I'll be in Kenya for the next couple of weeks using the 180mm macro to photograph butterflies and dragonflies, so that should provide an answer about whether the IBIS is more efficient with the non-stabilised 180mm after the firmware upgrade.
I've just returned from a week photographing butterflies in Kenya with the (unstabilised) Canon 180mm F3.5L macro on my R5, with the latest v1.5.0 firmware installed, and I can confirm that the update improves the effect of the IBIS by roughly one stop.Please test this and share here.
Greetings and thank you so much for your great info.I've just returned from a week photographing butterflies in Kenya with the (unstabilised) Canon 180mm F3.5L macro on my R5, with the latest v1.5.0 firmware installed, and I can confirm that the update improves the effect of the IBIS by roughly one stop.
The effectiveness of the IBIS will vary according to circumstances (how the camera is held, how steady the user's hands are, etc) so my comments are only relevant to my own usage.
I'm typically shooting fairly static subjects (butterflies at rest or basking on foliage) at reproduction ratios between 1:4 and 1:2). With the older firmware I found it difficult to get sharp shots at shutter speeds longer than 1/250. With the new firmware I can shoot at 1/125 and still get most images very sharp. Even at 1/60 I get around 20% of images sharp with static subjects and a little extra care, which is pretty good IMO for a handheld 180mm macro with no optical stabilisation.
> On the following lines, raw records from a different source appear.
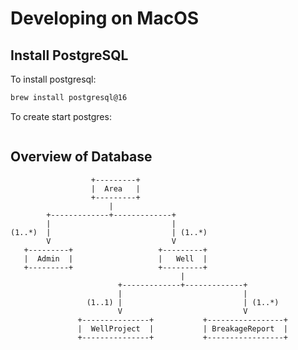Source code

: # Developing on MacOS

## Install PostgreSQL

To install postgresql:
```bash
brew install postgresql@16
```

To create start postgres:
```bash

```

## Overview of Database

```
                  +---------+
                  |  Area   |
                  +---------+
                      |
        +-------------+-------------+
        |                           |
(1..*)  |                           | (1..*)
        V                           V
   +---------+                   +---------+
   |  Admin  |                   |   Well  |
   +---------+                   +---------+
                                      |
                        +-------------+-------------+
                        |                           |
                 (1..1) |                           | (1..*)
                        V                           V
               +---------------+           +-----------------+
               |  WellProject  |           | BreakageReport  |
               +---------------+           +-----------------+
```



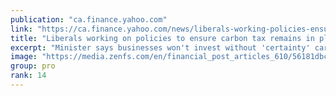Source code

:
 ```yaml
---
publication: "ca.finance.yahoo.com"
link: "https://ca.finance.yahoo.com/news/liberals-working-policies-ensure-carbon-120056327.html"
title: "Liberals working on policies to ensure carbon tax remains in place for years to come"
excerpt: "Minister says businesses won't invest without 'certainty' carbon regime is here to stay"
image: "https://media.zenfs.com/en/financial_post_articles_610/56181dbcf14250a736562b6f6b7b16f1"
group: pro
rank: 14
---
```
You can roll back the R6 through EOS utility, but that’s not possible to do with the R5.CANON SAYS YOU CANT ROLLBACK THE FIRMWARE EVEN IF YOU SEND IT IN AND ASK THEM TOO DO IT SO DONT KNOW HOW YA ROLLING BACK YA FIRMWARES? UNLESS THERES A SOFTWARE THAT THOSE IT? LET ME KNOW
Based on what we've seen from Canon these past few years, if Canon's engineers can reproduce and track down the problems, they will release a fix soon.You can roll back the R6 through EOS utility, but that’s not possible to do with the R5.
the only hope for the R5 now is if Canon releases a fix.
For those of us who are affected it’s a permanent problem with no fix, so it’s not hard to find and see, but I’ve reported this quite high in the system, everything just takes some time…Based on what we've seen from Canon these past few years, if Canon's engineers can reproduce and track down the problems, they will release a fix soon.
I think there must be many photographers seeing no problems, only improvements, and that the cause of the bad results is elusive. Or the engineers are on holiday? Some definitive statement or fix from Canon would be a nice way to end 2021!
It highly depends on your luck. You can get a really nice improvement or have it revert to a mix between a 5d1 and a 1d3 in terms of AF. I don’t even want to touch mine anymore…Haven't followed this thread closely, but was there ever a consensus about if you it's worth upgrading to firmware v1.5.0, or if it causes too many problems?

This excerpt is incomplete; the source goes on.